For those wondering how long they'll have to be in quarantine because of therespiratory disease, the question for those in the US may not be how long, but how many times.
Work posted on the medRxiv pre-print server Tuesday by a group of researchers at Harvard's T.H. Chan School of Public Health in Boston suggests that multiple targeted periods of "social distancing" of various kinds will likely be necessary for the US before any vaccine is found for the disease.
There's a tension in fighting COVID-19: So-called herd immunity needs to be built up, which requires that the disease be allowed to spread to some extent, for without exposure, that immunity will never be built. But the disease must not spread so much that it overwhelms the US's medical resources.
In "Social distancing strategies for curbing the COVID-19 epidemic," authors Stephen Iissler, Christine Tedijanto, Marc Lipsitch, and Yonatan Grad of the Chan School write that "a single period of social distancing will not be sufficient."
Paradoxically, going into an intense quarantine with nothing to follow it can actually be counter-productive.
Without repeated intervals of distancing, "there was a resurgence of infection when the simulated social distancing measures were lifted" in the model scenarios they ran.
The authors found that a resurgence could happen even after especially arduous periods of distancing, such as a 20-week period of social distancing. "The social distancing is so effective that virtually no population immunity is built."
Instead, the authors argue interventions need to be made multiple times over a period of time, called "intermittent distancing," at intervals that depend upon the state of the health care infrastructure at any moment in time, meaning, how much load it can absorb of critical care cases of the disease.
"Intermittent social distancing can maintain critical care demand within current thresholds," they advise.
The authors suggest a threshold to be maintained is no more than 37.5 cases of the disease per 10,000 adult people in the population. That should be the "on" switch to re-commence social distancing, they argue. That threshold, they estimate, would keep the number of patients needing critical care at 0.89 persons for every 10,000 people in the population, which should be adequate to not overwhelm the health care system.
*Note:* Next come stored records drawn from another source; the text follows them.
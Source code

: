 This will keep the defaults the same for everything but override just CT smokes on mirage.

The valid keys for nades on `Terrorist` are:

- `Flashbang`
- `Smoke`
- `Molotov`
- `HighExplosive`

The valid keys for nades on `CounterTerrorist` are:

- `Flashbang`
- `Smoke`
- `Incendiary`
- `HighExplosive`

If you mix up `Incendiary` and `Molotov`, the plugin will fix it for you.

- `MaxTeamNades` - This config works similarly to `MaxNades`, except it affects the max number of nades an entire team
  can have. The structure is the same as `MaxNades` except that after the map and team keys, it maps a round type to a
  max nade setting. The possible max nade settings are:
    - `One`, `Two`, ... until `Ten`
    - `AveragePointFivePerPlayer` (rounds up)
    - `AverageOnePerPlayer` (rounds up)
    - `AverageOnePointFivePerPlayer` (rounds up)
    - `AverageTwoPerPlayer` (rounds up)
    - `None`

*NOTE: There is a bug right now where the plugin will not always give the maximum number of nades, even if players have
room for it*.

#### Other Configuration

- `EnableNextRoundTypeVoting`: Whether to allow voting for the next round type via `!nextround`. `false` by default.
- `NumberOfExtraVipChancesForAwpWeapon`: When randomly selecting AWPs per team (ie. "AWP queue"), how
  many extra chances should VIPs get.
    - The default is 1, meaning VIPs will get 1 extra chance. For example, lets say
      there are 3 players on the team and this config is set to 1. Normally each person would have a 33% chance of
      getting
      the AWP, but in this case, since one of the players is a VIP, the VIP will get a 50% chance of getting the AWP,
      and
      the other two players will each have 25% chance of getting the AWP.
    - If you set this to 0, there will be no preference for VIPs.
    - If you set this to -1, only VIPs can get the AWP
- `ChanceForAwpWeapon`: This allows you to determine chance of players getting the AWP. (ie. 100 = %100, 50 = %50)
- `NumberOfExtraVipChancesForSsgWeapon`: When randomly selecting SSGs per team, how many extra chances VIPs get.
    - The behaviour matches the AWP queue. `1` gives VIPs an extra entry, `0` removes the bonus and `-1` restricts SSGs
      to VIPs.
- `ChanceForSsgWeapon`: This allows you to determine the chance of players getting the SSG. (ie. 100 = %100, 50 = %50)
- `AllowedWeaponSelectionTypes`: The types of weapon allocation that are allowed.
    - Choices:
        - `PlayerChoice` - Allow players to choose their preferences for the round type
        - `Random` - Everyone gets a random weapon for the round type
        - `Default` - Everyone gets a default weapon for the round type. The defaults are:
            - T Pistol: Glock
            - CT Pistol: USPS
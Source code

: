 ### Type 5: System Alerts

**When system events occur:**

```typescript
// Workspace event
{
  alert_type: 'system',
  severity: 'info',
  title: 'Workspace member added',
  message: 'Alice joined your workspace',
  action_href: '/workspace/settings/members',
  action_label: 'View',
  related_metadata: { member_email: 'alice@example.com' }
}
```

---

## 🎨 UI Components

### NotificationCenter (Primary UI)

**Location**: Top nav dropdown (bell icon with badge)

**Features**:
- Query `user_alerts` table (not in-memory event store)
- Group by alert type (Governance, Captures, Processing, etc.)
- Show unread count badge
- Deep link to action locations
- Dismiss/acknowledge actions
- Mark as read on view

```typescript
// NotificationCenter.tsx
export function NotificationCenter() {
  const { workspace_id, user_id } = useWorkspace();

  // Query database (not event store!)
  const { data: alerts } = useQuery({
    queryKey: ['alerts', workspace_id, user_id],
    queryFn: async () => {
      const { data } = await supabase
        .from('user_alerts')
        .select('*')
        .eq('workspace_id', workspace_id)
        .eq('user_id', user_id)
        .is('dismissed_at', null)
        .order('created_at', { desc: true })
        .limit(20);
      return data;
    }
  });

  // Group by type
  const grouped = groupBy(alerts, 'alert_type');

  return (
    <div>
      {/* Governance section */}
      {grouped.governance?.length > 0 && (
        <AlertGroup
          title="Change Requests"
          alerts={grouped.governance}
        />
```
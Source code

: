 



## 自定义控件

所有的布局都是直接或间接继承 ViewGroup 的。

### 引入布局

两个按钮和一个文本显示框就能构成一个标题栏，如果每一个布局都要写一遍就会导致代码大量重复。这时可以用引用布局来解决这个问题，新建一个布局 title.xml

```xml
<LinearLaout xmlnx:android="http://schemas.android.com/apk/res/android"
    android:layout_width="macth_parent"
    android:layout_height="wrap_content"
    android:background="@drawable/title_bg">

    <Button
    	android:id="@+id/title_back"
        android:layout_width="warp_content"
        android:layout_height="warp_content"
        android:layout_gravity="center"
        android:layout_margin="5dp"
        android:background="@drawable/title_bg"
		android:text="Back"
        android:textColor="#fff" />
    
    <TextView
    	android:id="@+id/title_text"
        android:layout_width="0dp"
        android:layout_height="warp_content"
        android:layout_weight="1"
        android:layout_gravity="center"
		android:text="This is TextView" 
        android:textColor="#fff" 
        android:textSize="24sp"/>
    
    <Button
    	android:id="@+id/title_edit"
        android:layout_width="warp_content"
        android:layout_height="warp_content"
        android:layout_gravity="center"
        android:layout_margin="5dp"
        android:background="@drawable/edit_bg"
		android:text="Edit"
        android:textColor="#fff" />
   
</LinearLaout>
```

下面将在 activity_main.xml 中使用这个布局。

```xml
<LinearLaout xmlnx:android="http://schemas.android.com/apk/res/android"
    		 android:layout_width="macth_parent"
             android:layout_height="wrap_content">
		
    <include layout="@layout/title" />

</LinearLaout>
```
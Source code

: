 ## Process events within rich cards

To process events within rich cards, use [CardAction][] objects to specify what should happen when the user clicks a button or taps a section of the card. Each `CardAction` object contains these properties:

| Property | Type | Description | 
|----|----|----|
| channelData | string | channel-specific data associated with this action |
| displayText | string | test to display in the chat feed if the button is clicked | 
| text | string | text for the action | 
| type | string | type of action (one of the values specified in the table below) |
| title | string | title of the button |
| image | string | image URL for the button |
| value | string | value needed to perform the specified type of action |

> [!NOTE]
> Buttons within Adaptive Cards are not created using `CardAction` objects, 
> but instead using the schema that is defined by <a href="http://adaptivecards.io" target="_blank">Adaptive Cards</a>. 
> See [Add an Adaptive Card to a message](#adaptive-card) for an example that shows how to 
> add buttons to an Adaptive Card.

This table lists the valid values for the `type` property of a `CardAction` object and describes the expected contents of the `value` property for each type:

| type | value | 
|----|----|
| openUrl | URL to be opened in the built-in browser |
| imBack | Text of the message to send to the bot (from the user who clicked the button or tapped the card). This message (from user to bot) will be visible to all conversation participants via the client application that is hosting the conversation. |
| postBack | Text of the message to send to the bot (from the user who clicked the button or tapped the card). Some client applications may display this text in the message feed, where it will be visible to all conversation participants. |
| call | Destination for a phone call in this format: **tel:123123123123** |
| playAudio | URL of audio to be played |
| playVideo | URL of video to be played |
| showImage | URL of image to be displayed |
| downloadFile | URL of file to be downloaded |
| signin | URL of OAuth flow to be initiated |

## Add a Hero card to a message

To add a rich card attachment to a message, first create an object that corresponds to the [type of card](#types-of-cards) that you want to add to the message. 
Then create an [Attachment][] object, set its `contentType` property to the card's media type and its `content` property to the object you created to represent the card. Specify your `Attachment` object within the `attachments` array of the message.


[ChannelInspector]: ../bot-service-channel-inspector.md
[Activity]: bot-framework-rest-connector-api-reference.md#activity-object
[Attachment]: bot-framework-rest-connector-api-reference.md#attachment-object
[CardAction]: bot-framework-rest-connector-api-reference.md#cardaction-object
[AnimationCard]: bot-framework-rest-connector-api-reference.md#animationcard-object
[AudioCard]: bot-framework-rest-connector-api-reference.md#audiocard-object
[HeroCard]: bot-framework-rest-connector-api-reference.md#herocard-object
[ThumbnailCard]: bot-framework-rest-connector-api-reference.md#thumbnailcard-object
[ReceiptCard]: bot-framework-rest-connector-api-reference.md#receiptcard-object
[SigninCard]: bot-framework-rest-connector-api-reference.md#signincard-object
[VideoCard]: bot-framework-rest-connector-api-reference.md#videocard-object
The predictions made by the researchers are constructed via a familiar, long-standing epidemiological model known as "SEIR," an acronym that stands for the "susceptible," "exposed," "infectious," and "recovered" individuals in a community. The approach uses differential equations to compute how fast a disease may spread based on how many people are in a community and how many are already sick or who have gotten better or died. It's a statistical technique, and so it's important to remember that it's not a guarantee of future trends, it's a way to model what might happen. Bear in mind, the paper is not yet peer-reviewed, and so fellow researchers have not yet vetted the work.
But the model is based upon knowledge gathered over the years about the quality of epidemics, and one notion, in particular, is important to the Harvard team, that of "seasonal forcing," the premise that diseases tend to follow the course of temperature and humidity.
"The transmission of many respiratory pathogens, including the human coronaviruses that cause mild common cold-like syndromes, is seasonal in temperate regions, peaking in the winter months," the authors write. Seasonal effects complicate matters because they mean that COVID-19 could abate in warm weather, in the US, only to return in force in the fall.
US President Donald Trump has referenced a theory that COVID-19 will abate in April, but it's not certain that COVID-19 will follow a seasonal pattern, as Science Magazine's Jon Cohen pointed out last week. "No one knows whether SARS-CoV-2, the virus that causes COVID-19, will change its behavior come spring," he writes.
The issue, then, becomes one of closely monitoring infection rates in the population. For that, the Harvard authors note, blood tests are necessary to tell who in the population has developed antibodies for the disease. That would provide a broader indicator of who is sick, including the people who are "asymptomatic." It would also be a way to measure how many people in the society have already been through an infection and recovered, thereby reducing the susceptible population. Numerous efforts are ongoing to design the antibody tests, which are different from the main genetic tests used to tell if people have COVID-19.
"Widespread surveillance will be required to time the distancing measures correctly and avoid overshooting critical care capacity," the authors observe.
They note, too, that the lower the amount of medical infrastructure, the longer it takes to build immunity. If immunity is a function of letting the virus run wild, then immunity is interrupted every time cases go over a threshold and lead to more quarantine.
Building up medical infrastructure could solve that, they argue.
"Increasing critical care capacity allows population immunity to be accumulated more rapidly, reducing the overall duration of the epidemic and the total length of social distancing measures."
Unless capacity is built up, social distancing could likely be required into 2022, the authors write.
Hence, the most intriguing lesson of the paper may be that US society has a choice: build up the healthcare system and get back to normal, or else spend a long time going in and out of quarantine.